Here Are The 7 Golden Rules For Drinking Champagne Correctly

Courtesy of Royal Champagne Hotel Spa

According to experts in Champagne, France

For centuries the drink of French royalty, champagne has boomed and is drunk today by virtually everybody in the world. We’re drinking more bubbles than ever, in fact, no matter the variety. That includes Brut, Cava, Prosecco, sparkling wine, and of course, champagne, which has the highest regard of them all in the realm of luxury and celebration. Bubbles can only be called champagne if they are harvested and produced exclusively in the Champagne region of northeast France. So, with that in mind, who better than to outline the best ways to drink it than the people of Champagne? Vogue speaks to industry experts to gather seven golden rules for the perfect sip.

Chill the bottle for 15-20 minutes

First things first, the prep. Avoid putting Champagne in the fridge right before serving, but rather, a bucket with ice and one-third water should do the trick around 20 minutes before. Royal Champagne Hotel & Spa’s Chief Sommelier, Philippe Marques, says “Depending on the style of the Champagne and your surroundings, the best temperature to enjoy it is between 7°C up to 14°C.” This is when you’ll be able to taste the flavors and distinguish its complexity.

Ditch the flute for a coupe or a wine glass

Though traditional Champagne flutes well showcase streams of bubbles, their narrow shape restricts a full experience of aromas and flavors. Select a wine glass with a larger bowl to better open the disperse. “My general rule is big wine equals big glass. We use a mix of white wine glasses and specially created larger glasses to showcase our Champagne,” says Philippe.

How to drink champagne
Greg Allen for Searcys

Pour it slowly and steadily at 45 degrees 

“Champagne, like any quality wine, should be served gently, and with respect,” affirms Philippe, so go easy on the pour, taking care not to stop and not to fill too high so as to allow bubbles to diffuse at their own pace. Whilst many suggest pouring at a 45-degree angle, Philippe says that “if you have the right glass, it doesn’t really matter.” 

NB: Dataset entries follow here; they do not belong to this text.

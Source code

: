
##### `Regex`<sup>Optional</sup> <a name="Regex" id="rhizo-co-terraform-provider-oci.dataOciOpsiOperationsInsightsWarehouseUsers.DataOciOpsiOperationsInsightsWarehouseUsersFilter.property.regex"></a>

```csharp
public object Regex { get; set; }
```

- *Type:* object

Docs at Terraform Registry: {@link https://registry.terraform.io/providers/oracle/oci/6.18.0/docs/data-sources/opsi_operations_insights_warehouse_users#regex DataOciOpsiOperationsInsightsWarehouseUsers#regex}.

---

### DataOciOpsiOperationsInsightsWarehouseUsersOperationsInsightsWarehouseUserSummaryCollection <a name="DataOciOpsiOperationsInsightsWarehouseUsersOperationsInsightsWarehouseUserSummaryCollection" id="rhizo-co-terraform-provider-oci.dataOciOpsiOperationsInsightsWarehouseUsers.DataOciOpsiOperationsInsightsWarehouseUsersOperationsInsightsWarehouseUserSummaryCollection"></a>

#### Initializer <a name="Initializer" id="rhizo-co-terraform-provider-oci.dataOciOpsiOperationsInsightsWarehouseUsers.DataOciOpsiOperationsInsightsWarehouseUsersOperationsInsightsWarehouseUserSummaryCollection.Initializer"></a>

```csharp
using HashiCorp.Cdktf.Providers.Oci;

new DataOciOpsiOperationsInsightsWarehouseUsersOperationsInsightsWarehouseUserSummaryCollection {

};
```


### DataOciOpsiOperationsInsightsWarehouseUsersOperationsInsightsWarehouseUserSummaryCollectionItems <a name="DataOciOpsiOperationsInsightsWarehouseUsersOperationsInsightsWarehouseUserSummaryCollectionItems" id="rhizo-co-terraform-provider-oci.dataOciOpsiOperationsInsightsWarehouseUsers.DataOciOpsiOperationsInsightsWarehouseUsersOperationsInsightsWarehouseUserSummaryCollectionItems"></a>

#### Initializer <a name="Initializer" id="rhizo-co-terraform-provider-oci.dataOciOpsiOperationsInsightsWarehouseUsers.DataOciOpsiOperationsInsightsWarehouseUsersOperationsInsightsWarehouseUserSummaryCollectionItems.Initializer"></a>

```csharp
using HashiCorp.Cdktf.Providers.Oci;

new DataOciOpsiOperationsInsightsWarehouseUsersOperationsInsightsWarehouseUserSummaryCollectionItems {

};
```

Hold the stem, never the glass

Hold your glass by the stem, not by the bowl. “If you hold it by the leg, that means you won’t warm up the Champagne with your hands, and the temperature will remain constant,” says Jérôme Lafouge, of world-renowned family Champagne house, Maison Billecart-Salmon. The same practice goes for wine. 

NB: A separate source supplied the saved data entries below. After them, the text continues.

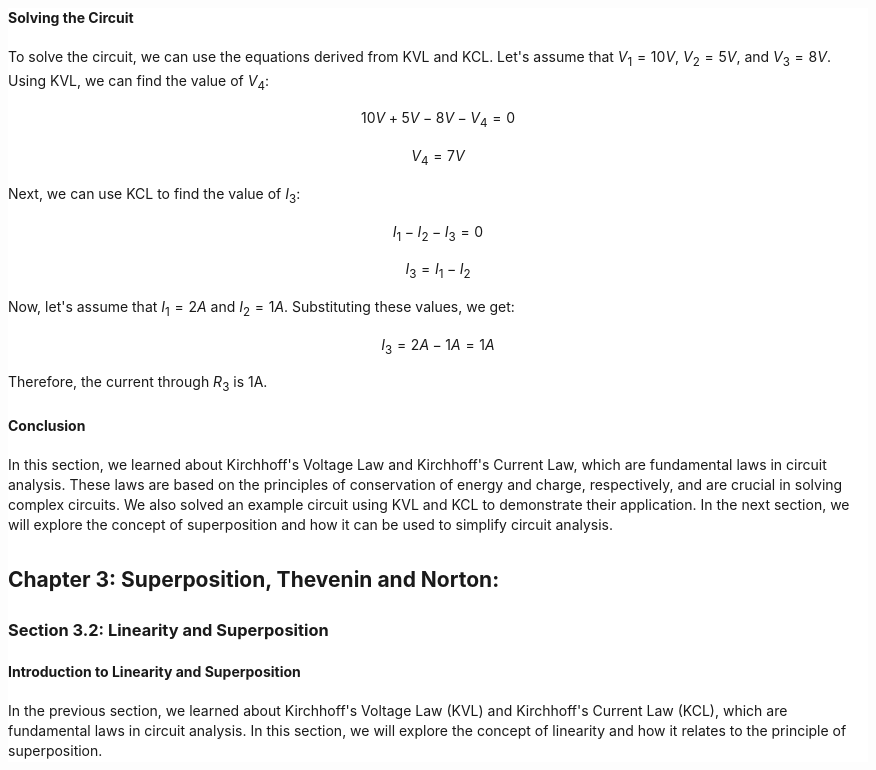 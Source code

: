 

#### Solving the Circuit



To solve the circuit, we can use the equations derived from KVL and KCL. Let's assume that $V_1 = 10V$, $V_2 = 5V$, and $V_3 = 8V$. Using KVL, we can find the value of $V_4$:



$$10V + 5V - 8V - V_4 = 0$$



$$V_4 = 7V$$



Next, we can use KCL to find the value of $I_3$:



$$I_1 - I_2 - I_3 = 0$$



$$I_3 = I_1 - I_2$$



Now, let's assume that $I_1 = 2A$ and $I_2 = 1A$. Substituting these values, we get:



$$I_3 = 2A - 1A = 1A$$



Therefore, the current through $R_3$ is 1A.



#### Conclusion



In this section, we learned about Kirchhoff's Voltage Law and Kirchhoff's Current Law, which are fundamental laws in circuit analysis. These laws are based on the principles of conservation of energy and charge, respectively, and are crucial in solving complex circuits. We also solved an example circuit using KVL and KCL to demonstrate their application. In the next section, we will explore the concept of superposition and how it can be used to simplify circuit analysis.





## Chapter 3: Superposition, Thevenin and Norton:



### Section 3.2: Linearity and Superposition



#### Introduction to Linearity and Superposition



In the previous section, we learned about Kirchhoff's Voltage Law (KVL) and Kirchhoff's Current Law (KCL), which are fundamental laws in circuit analysis. In this section, we will explore the concept of linearity and how it relates to the principle of superposition.
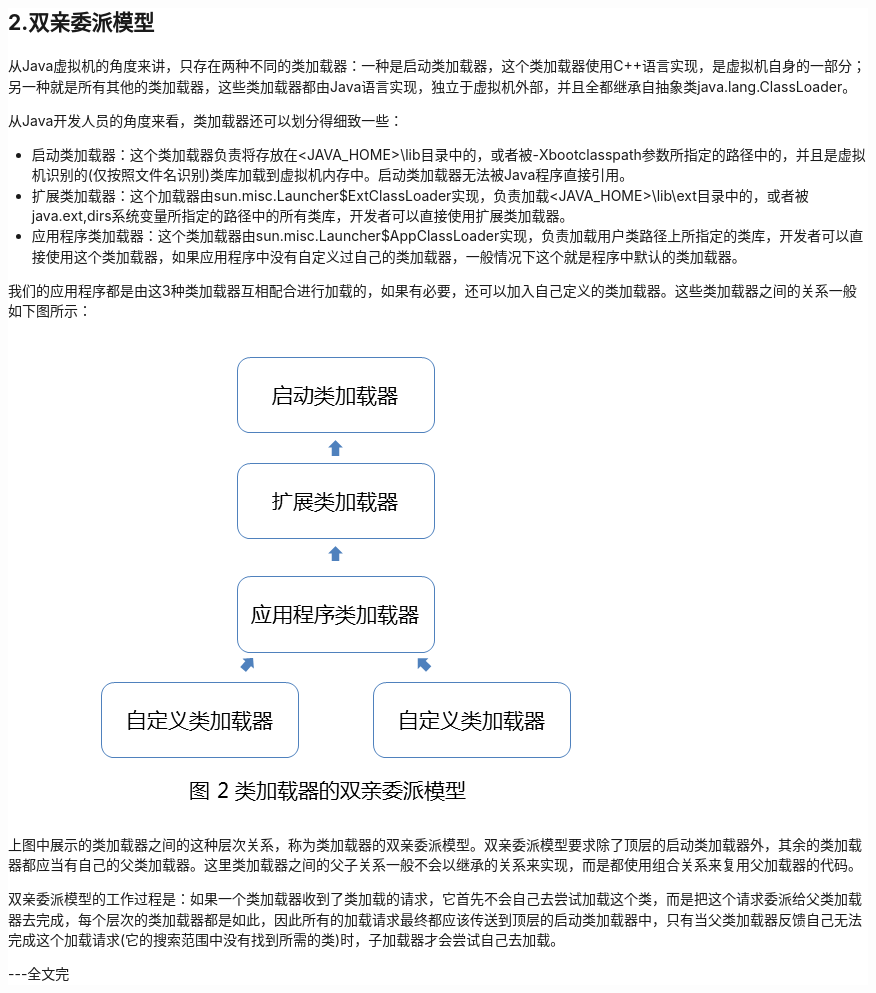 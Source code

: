 ## 2.双亲委派模型

从Java虚拟机的角度来讲，只存在两种不同的类加载器：一种是启动类加载器，这个类加载器使用C++语言实现，是虚拟机自身的一部分；另一种就是所有其他的类加载器，这些类加载器都由Java语言实现，独立于虚拟机外部，并且全都继承自抽象类java.lang.ClassLoader。

从Java开发人员的角度来看，类加载器还可以划分得细致一些：

- 启动类加载器：这个类加载器负责将存放在<JAVA_HOME>\lib目录中的，或者被-Xbootclasspath参数所指定的路径中的，并且是虚拟机识别的(仅按照文件名识别)类库加载到虚拟机内存中。启动类加载器无法被Java程序直接引用。
- 扩展类加载器：这个加载器由sun.misc.Launcher$ExtClassLoader实现，负责加载<JAVA_HOME>\lib\ext目录中的，或者被java.ext,dirs系统变量所指定的路径中的所有类库，开发者可以直接使用扩展类加载器。
- 应用程序类加载器：这个类加载器由sun.misc.Launcher$AppClassLoader实现，负责加载用户类路径上所指定的类库，开发者可以直接使用这个类加载器，如果应用程序中没有自定义过自己的类加载器，一般情况下这个就是程序中默认的类加载器。

我们的应用程序都是由这3种类加载器互相配合进行加载的，如果有必要，还可以加入自己定义的类加载器。这些类加载器之间的关系一般如下图所示：

![JVM](/assets/jvm/7/02.png)

上图中展示的类加载器之间的这种层次关系，称为类加载器的双亲委派模型。双亲委派模型要求除了顶层的启动类加载器外，其余的类加载器都应当有自己的父类加载器。这里类加载器之间的父子关系一般不会以继承的关系来实现，而是都使用组合关系来复用父加载器的代码。

双亲委派模型的工作过程是：如果一个类加载器收到了类加载的请求，它首先不会自己去尝试加载这个类，而是把这个请求委派给父类加载器去完成，每个层次的类加载器都是如此，因此所有的加载请求最终都应该传送到顶层的启动类加载器中，只有当父类加载器反馈自己无法完成这个加载请求(它的搜索范围中没有找到所需的类)时，子加载器才会尝试自己去加载。

---全文完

Drink it as an aperitif, but also with your meals

Champagne is most often drunk solo but did you know that it pairs just as delightfully with a starter, main, and dessert? “It’s the most versatile wine for food pairings,” continues Jérôme, “Seafood especially, but just about anything salty and/or fatty works too.” Oysters and caviar are obvious partners with bubbles, but even casual foods like truffle fries and fried chicken are enjoyed in tandem by the experts. 

Savor every sip

With Champagne, take your time. First, inhale the aromas, observe the colors, and sip slowly, melting the bubbles on your tongue before the swallow. “Try not to shake the glass while drinking, in order to keep some of the effervescence,” says Jérôme. One thing that irks sommeliers across Champagne is the quick speed at which visitors down champagne, across multiple varies. “Time should be taken especially when switching between bottles,” he concludes. 

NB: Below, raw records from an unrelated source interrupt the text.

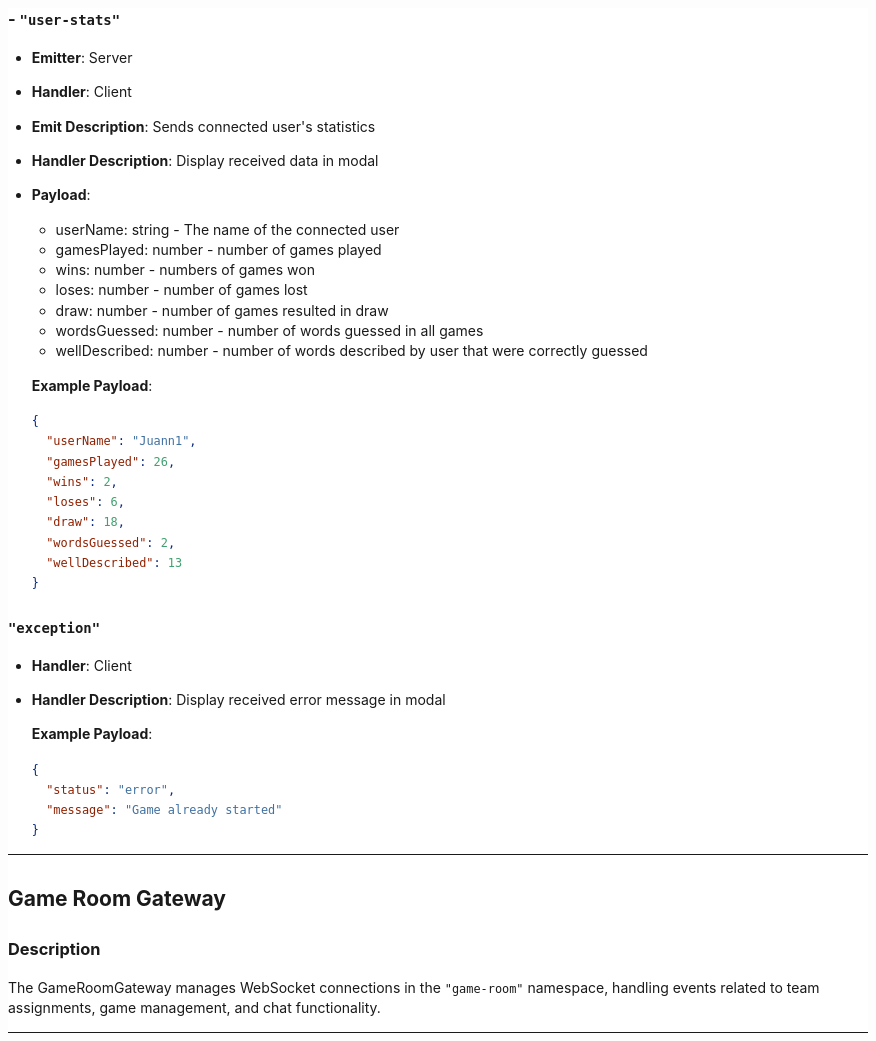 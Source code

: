 ### - `"user-stats"`

- **Emitter**: Server
- **Handler**: Client
- **Emit Description**: Sends connected user's statistics
- **Handler Description**: Display received data in modal
- **Payload**:

  - userName: string - The name of the connected user
  - gamesPlayed: number - number of games played
  - wins: number - numbers of games won
  - loses: number - number of games lost
  - draw: number - number of games resulted in draw
  - wordsGuessed: number - number of words guessed in all games
  - wellDescribed: number - number of words described by user that were correctly guessed

  **Example Payload**:

  ```json
  {
    "userName": "Juann1",
    "gamesPlayed": 26,
    "wins": 2,
    "loses": 6,
    "draw": 18,
    "wordsGuessed": 2,
    "wellDescribed": 13
  }
  ```

### `"exception"`

- **Handler**: Client
- **Handler Description**: Display received error message in modal

  **Example Payload**:

  ```json
  {
    "status": "error",
    "message": "Game already started"
  }
  ```

---

## Game Room Gateway

### Description

The GameRoomGateway manages WebSocket connections in the `"game-room"` namespace, handling events related to team assignments, game management, and chat functionality.

---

Finish the bottle as soon as you can

It’s all in the bubbles, and following uncork experts recommend finishing the bottle as soon as possible for optimum freshness. “If you have more than half a bottle left with a good stopper, two or three days might be fine. If you have less than half the bottle, then just overnight,” says Jérôme. “This is when you’ll want to keep it in the fridge,” weighs in Philippe, “but remember to leave time for the temperature to settle before drinking, you don’t want it too cold.”